According to the Agency, it is seeking to avoid ‘costly and time-consuming’ legal action and will aim to ‘enable’ compliance with the regulations as far as possible, when the separate collection requirements of the Waste (England and Wales) Regulations come into force from January 2015.

A briefing note outlining details of the Agency’s planned approach for regulating the new regime has been distributed to stakeholders at meetings this month, as the Agency seeks to prepare the public and private sectors for the roll out of the regulations (see letsrecycle.com story).
Under the regulations, separate collections of at least paper, metal, plastic and glass for household and commercial waste are a legal requirement, unless it is not technically, environmentally or economically practicable or necessary to allow high quality recycling of the material.
MRFs
Information from materials recycling facilities (MRFs) over the amount of contamination received in mixed loads of recyclable materials received from collectors is likely to be a key tool in the policing of the requirements.

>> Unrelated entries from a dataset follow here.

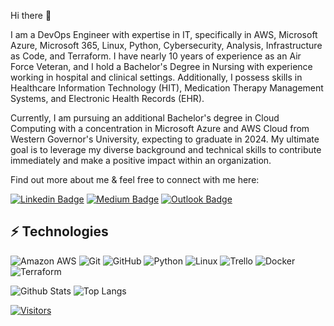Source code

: Hi there 👋

I am a DevOps Engineer with expertise in IT, specifically in AWS, Microsoft Azure, Microsoft 365, Linux, Python, Cybersecurity, Analysis, Infrastructure as Code, and Terraform. 
I have nearly 10 years of experience as an Air Force Veteran, and I hold a Bachelor's Degree in Nursing with experience working in hospital and clinical settings. 
Additionally, I possess skills in Healthcare Information Technology (HIT), Medication Therapy Management Systems, and Electronic Health Records (EHR).

Currently, I am pursuing an additional Bachelor's degree in Cloud Computing with a concentration in Microsoft Azure and AWS Cloud from Western Governor's University, expecting to graduate in 2024. 
My ultimate goal is to leverage my diverse background and technical skills to contribute immediately and make a positive impact within an organization.

Find out more about me & feel free to connect with me here:

[![Linkedin Badge](https://img.shields.io/badge/-Brandon%20McCullum-blue?style=flat-square&logo=Linkedin&logoColor=white&link=https://www.linkedin.com/in/brandon-mccullum-4504b7161/)](https://www.linkedin.com/in/brandon-mccullum-4504b7161/)
[![Medium Badge](https://img.shields.io/badge/Brandon%20McCullum-12100E?style=flat-square&logo=medium&logoColor=white&link=https://medium.com/@Bmccullum)](https://medium.com/@Bmccullum)
[![Outlook Badge](https://img.shields.io/badge/-Brandon.McCullum@outlook.com-c14438?style=flat-square&logo=Outlook&logoColor=white&link=mailto:Brandon.mccullum@outlook.com)](mailto:Brandon.McCullum@outlook.com)

## ⚡ Technologies

<!-- Check out the Badges folder for more badges -->

![Amazon AWS](https://img.shields.io/badge/Amazon%20AWS-232F3E?style=flat-square&logo=amazon-aws)
![Git](https://img.shields.io/badge/-Git-black?style=flat-square&logo=git)
![GitHub](https://img.shields.io/badge/-GitHub-181717?style=flat-square&logo=github)
![Python](https://img.shields.io/badge/-Python-black?style=flat-square&logo=Python)
![Linux](https://img.shields.io/badge/Linux-FCC624?style=flat-square&logo=linux&logoColor=black)
![Trello](https://img.shields.io/badge/Trello-%23026AA7.svg?style=flat-square&logo=Trello&logoColor=white)
![Docker](https://img.shields.io/badge/docker-%230db7ed.svg?style=for-the-badge&logo=docker&logoColor=white)
![Terraform](https://img.shields.io/badge/terraform-%235835CC.svg?style=for-the-badge&logo=terraform&logoColor=white)

<!-- Replace the fields below with the information requested. Remember to remove the encapsulating <> characters. -->

![Github Stats](https://github-readme-stats.vercel.app/api?username=LevelUpInTech&count_private=true&show_icons=true&include_all_commits=true)
![Top Langs](https://github-readme-stats.vercel.app/api/top-langs/?username=LevelUpInTech&hide=TeX&layout=compact)


[![Visitors](https://api.visitorbadge.io/api/visitors?path=LevelUpInTech%2FLevelUpInTech&label=VISITORS&countColor=%23263759)](https://visitorbadge.io/status?path=LevelUpInTech%2FLevelUpInTech)
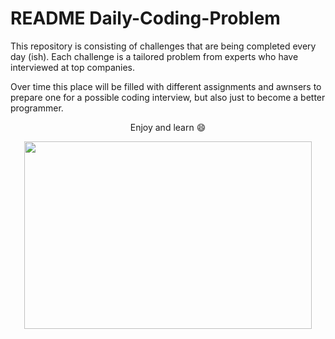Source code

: # README Daily-Coding-Problem

This repository is consisting of challenges that are being completed every day (ish). Each challenge is a tailored problem from experts who have interviewed at top companies.

Over time this place will be filled with different assignments and awnsers to prepare one for a possible coding interview, but also just to become a better programmer.

<!-- <p style="text-align: center">Enjoy and learn 😄</p>

<div style="text-align:center"><img src="https://media.giphy.com/media/vFKqnCdLPNOKc/giphy.gif" /></div> -->

<p align="center">
  Enjoy and learn 😄
</p>

<p align="center">
  <img width="460" height="300" src="https://media.giphy.com/media/vFKqnCdLPNOKc/giphy.gif">
</p>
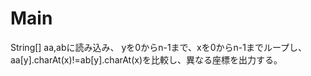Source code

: # Main
String[] aa,abに読み込み、
yを0からn-1まで、xを0からn-1までループし、
aa[y].charAt(x)!=ab[y].charAt(x)を比較し、異なる座標を出力する。
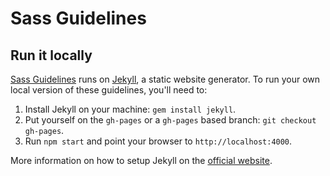 # Sass Guidelines

## Run it locally

[Sass Guidelines](http://sass-guidelin.es) runs on [Jekyll](http://jekyllrb.com/), a static website generator. To run your own local version of these guidelines, you'll need to:

1. Install Jekyll on your machine: `gem install jekyll`.
2. Put yourself on the `gh-pages` or a `gh-pages` based branch: `git checkout gh-pages`.
3. Run `npm start` and point your browser to `http://localhost:4000`.

More information on how to setup Jekyll on the [official website](http://jekyllrb.com/).
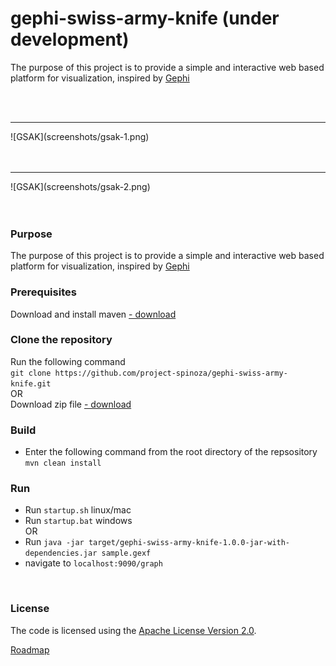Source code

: # gephi-swiss-army-knife (under development)
The purpose of this project is to provide a simple and interactive web based platform for visualization, inspired by [Gephi](https://gephi.org/)<br>

<br/><br/>
<hr>
![GSAK](screenshots/gsak-1.png)  <br/><br/><br/>
<hr>
![GSAK](screenshots/gsak-2.png)  <br/><br/><br/>


### Purpose
The purpose of this project is to provide a simple and interactive web based platform for visualization, inspired by [Gephi](https://gephi.org/)<br>

### Prerequisites
Download and install maven [- download](https://maven.apache.org/download.cgi)

### Clone the repository
Run the following command<br>
`git clone https://github.com/project-spinoza/gephi-swiss-army-knife.git`
<br>OR<br>
Download zip file [- download](https://github.com/project-spinoza/gephi-swiss-army-knife/archive/master.zip)

### Build
* Enter the following command from the root directory of the repsository<br>
  `mvn clean install`

### Run
* Run `startup.sh` linux/mac
* Run `startup.bat` windows
<br>OR<br>
* Run `java -jar target/gephi-swiss-army-knife-1.0.0-jar-with-dependencies.jar sample.gexf`
* navigate to `localhost:9090/graph`


<br>

### License
The code is licensed using the [Apache License Version 2.0](http://www.apache.org/licenses/LICENSE-2.0).


[Roadmap](https://github.com/project-spinoza/gephi-swiss-army-knife/wiki/Roadmap)
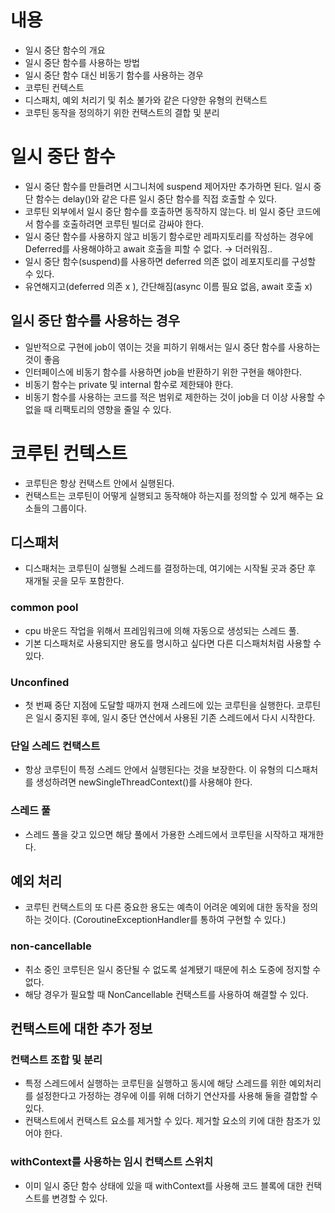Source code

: # 내용

- 일시 중단 함수의 개요
- 일시 중단 함수를 사용하는 방법
- 일시 중단 함수 대신 비동기 함수를 사용하는 경우
- 코루틴 컨텍스트
- 디스패치, 예외 처리기 및 취소 불가와 같은 다양한 유형의 컨택스트
- 코루틴 동작을 정의하기 위한 컨택스트의 결합 및 분리

# 일시 중단 함수

- 일시 중단 함수를 만들려면 시그니처에 suspend 제어자만 추가하면 된다. 일시 중단 함수는 delay()와 같은 다른 일시 중단 함수를 직접 호출할 수 있다.
- 코루틴 외부에서 일시 중단 함수를 호출하면 동작하지 않는다. 비 일시 중단 코드에서 함수를 호출하려면 코루틴 빌더로 감싸야 한다.
- 일시 중단 함수를 사용하지 않고 비동기 함수로만 레파지토리를 작성하는 경우에 Deferred를 사용해야하고 await 호출을 피할 수 없다. → 더러워짐..
- 일시 중단 함수(suspend)를 사용하면 deferred 의존 없이 레포지토리를 구성할 수 있다.
- 유연해지고(deferred 의존 x ), 간단해짐(async 이름 필요 없음, await 호출 x)

## 일시 중단 함수를 사용하는 경우

- 일반적으로 구현에 job이 엮이는 것을 피하기 위해서는 일시 중단 함수를 사용하는 것이 좋음
- 인터페이스에 비동기 함수를 사용하면 job을 반환하기 위한 구현을 해야한다.
- 비동기 함수는 private 및 internal 함수로 제한돼야 한다.
- 비동기 함수를 사용하는 코드를 적은 범위로 제한하는 것이 job을 더 이상 사용할 수 없을 때 리팩토리의 영향을 줄일 수 있다.

# 코루틴 컨텍스트

- 코루틴은 항상 컨택스트 안에서 실행된다.
- 컨택스트는 코루틴이 어떻게 실행되고 동작해야 하는지를 정의할 수 있게 해주는 요소들의 그룹이다.

## 디스패처

- 디스패처는 코루틴이 실행될 스레드를 결정하는데, 여기에는 시작될 곳과 중단 후 재개될 곳을 모두 포함한다.

### common pool

- cpu 바운드 작업을 위해서 프레임워크에 의해 자동으로 생성되는 스레드 풀.
- 기본 디스패처로 사용되지만 용도를 명시하고 싶다면 다른 디스패처처럼 사용할 수 있다.

### Unconfined

- 첫 번째 중단 지점에 도달할 때까지 현재 스레드에 있는 코루틴을 실행한다. 코루틴은 일시 중지된 후에, 일시 중단 연산에서 사용된 기존 스레드에서 다시 시작한다.

### 단일 스레드 컨택스트

- 항상 코루틴이 특정 스레드 안에서 실행된다는 것을 보장한다. 이 유형의 디스패처를 생성하려면 newSingleThreadContext()를 사용해야 한다.

### 스레드 풀

- 스레드 풀을 갖고 있으면 해당 풀에서 가용한 스레드에서 코루틴을 시작하고 재개한다.

## 예외 처리

- 코루틴 컨택스트의 또 다른 중요한 용도는 예측이 어려운 예외에 대한 동작을 정의하는 것이다. (CoroutineExceptionHandler를 통하여 구현할 수 있다.)

### non-cancellable

- 취소 중인 코루틴은 일시 중단될 수 없도록 설계됐기 때문에 취소 도중에 정지할 수 없다.
- 해당 경우가 필요할 때 NonCancellable 컨택스트를 사용하여 해결할 수 있다.

## 컨택스트에 대한 추가 정보

### 컨택스트 조합 및 분리

- 특정 스레드에서 실행하는 코루틴을 실행하고 동시에 해당 스레드를 위한 예외처리를 설정한다고 가정하는 경우에 이를 위해 더하기 연산자를 사용해 둘을 결합할 수 있다.
- 컨택스트에서 컨택스트 요소를 제거할 수 있다. 제거할 요소의 키에 대한 참조가 있어야 한다.

### withContext를 사용하는 임시 컨택스트 스위치

- 이미 일시 중단 함수 상태에 있을 때 withContext를 사용해 코드 블록에 대한 컨택스트를 변경할 수 있다.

In its briefing document, the Agency states: “Separate collection is a legal requirement which the EA has a duty to enforce. As with all regulation, our aim is to enable compliance as far as possible. This means that we would work with collectors to help them to comply, by holding practical conversations or issuing warnings in the first instance.”

Practicability
The Agency continues that practicable solutions are likely to vary according to the type, size and make-up of each waste collection authority or collection firm, but that it will expect to see that collectors have ‘thoroughly reviewed’ the considerations based on evidence.
“’Practicability’ is intended to be a high hurdle,” the Agency’s note explains. “Impracticable does not just mean difficult, inconvenient, more expensive or unpopular.”
On the monitoring of potential breaches of the regulations, the Agency has confirmed that it will be monitoring returns from sorting facilities which will be publicly available when the MRF Regulations come into effect from October. This will be used to assess both the quality and quantity of recycled material being collected.
Details of the indicators that will point to non compliance have also been released, with the Agency outlining activities that are likely to lead to a high, medium or low level of compliance. Further details of this ‘risk based’ approach can be viewed in the table above.
More of the specific details over how the regulations will be enforced are still being developed by the Agency and are likely to be finalised once it has completed discussions with the waste collection sectors. This will be followed by a full media campaign outlining the finalised approach which will commence in November.